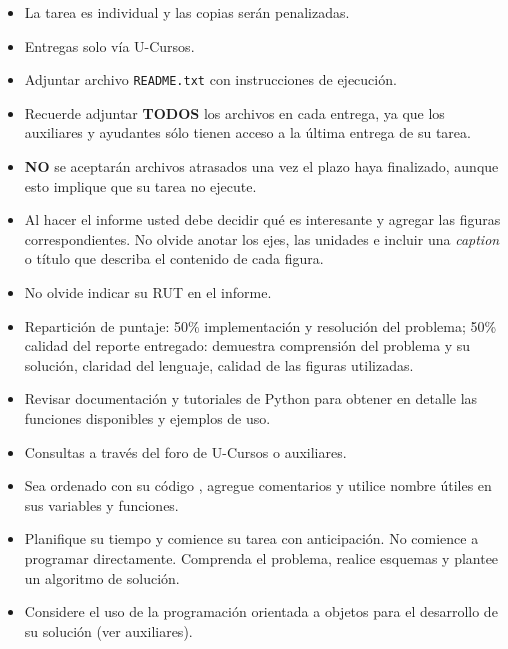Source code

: \documentclass[letterpaper,11pt]{article} %
\begin{document}
\begin{itemize}
	\item La tarea es individual y las copias ser\'an penalizadas.
	\item Entregas solo vía U-Cursos.
	\item Adjuntar archivo \texttt{README.txt} con instrucciones de ejecución.
	\item Recuerde adjuntar \textbf{TODOS} los archivos en cada entrega, ya que los auxiliares y ayudantes sólo tienen acceso a la \'ultima entrega de su tarea.
	\item \textbf{NO} se aceptarán archivos atrasados una vez el plazo haya finalizado, aunque esto implique que su tarea no ejecute.
	\item Al hacer el informe usted debe decidir qué es interesante y
	agregar las figuras correspondientes. No olvide anotar los ejes, las unidades e incluir una \emph{caption} o título que describa el contenido de cada figura.
	
	\item No olvide indicar su RUT en el informe.
	
	\item Repartición de puntaje: 50\% implementación y resolución del problema; 50\% calidad del reporte entregado: demuestra comprensión del problema y su solución, claridad del lenguaje, calidad de las figuras utilizadas.
	\end {itemize}
	

\begin{itemize}
	\normalsize\item Revisar documentaci\'on y tutoriales de Python para obtener en detalle las funciones disponibles y ejemplos de uso.
	\normalsize\item Consultas a trav\'es del foro de U-Cursos o auxiliares.
	\normalsize\item Sea ordenado con su c\'odigo , agregue comentarios y utilice nombre \'utiles en sus variables y funciones.
	\normalsize\item Planifique su tiempo y comience su tarea con anticipaci\'on. No comience a programar directamente. Comprenda el problema, realice esquemas y plantee un algoritmo de soluci\'on.
	\normalsize\item Considere el uso de la programación orientada a objetos para el desarrollo de su solución (ver auxiliares).
\end{itemize}

\end{document}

--------------------

◆ The task: Your copy should hold each line above exactly and no pictures at all.

◆ Solution:
Source code

: \documentclass[letterpaper,11pt]{article} %
\begin{document}
\begin{itemize}
	\item La tarea es individual y las copias ser\'an penalizadas.
	\item Entregas solo vía U-Cursos.
	\item Adjuntar archivo \texttt{README.txt} con instrucciones de ejecución.
	\item Recuerde adjuntar \textbf{TODOS} los archivos en cada entrega, ya que los auxiliares y ayudantes sólo tienen acceso a la \'ultima entrega de su tarea.
	\item \textbf{NO} se aceptarán archivos atrasados una vez el plazo haya finalizado, aunque esto implique que su tarea no ejecute.
	\item Al hacer el informe usted debe decidir qué es interesante y
	agregar las figuras correspondientes. No olvide anotar los ejes, las unidades e incluir una \emph{caption} o título que describa el contenido de cada figura.
	
	\item No olvide indicar su RUT en el informe.
	
	\item Repartición de puntaje: 50\% implementación y resolución del problema; 50\% calidad del reporte entregado: demuestra comprensión del problema y su solución, claridad del lenguaje, calidad de las figuras utilizadas.
	\end {itemize}
	

\begin{itemize}
	\normalsize\item Revisar documentaci\'on y tutoriales de Python para obtener en detalle las funciones disponibles y ejemplos de uso.
	\normalsize\item Consultas a trav\'es del foro de U-Cursos o auxiliares.
	\normalsize\item Sea ordenado con su c\'odigo , agregue comentarios y utilice nombre \'utiles en sus variables y funciones.
	\normalsize\item Planifique su tiempo y comience su tarea con anticipaci\'on. No comience a programar directamente. Comprenda el problema, realice esquemas y plantee un algoritmo de soluci\'on.
	\normalsize\item Considere el uso de la programación orientada a objetos para el desarrollo de su solución (ver auxiliares).
\end{itemize}

\end{document}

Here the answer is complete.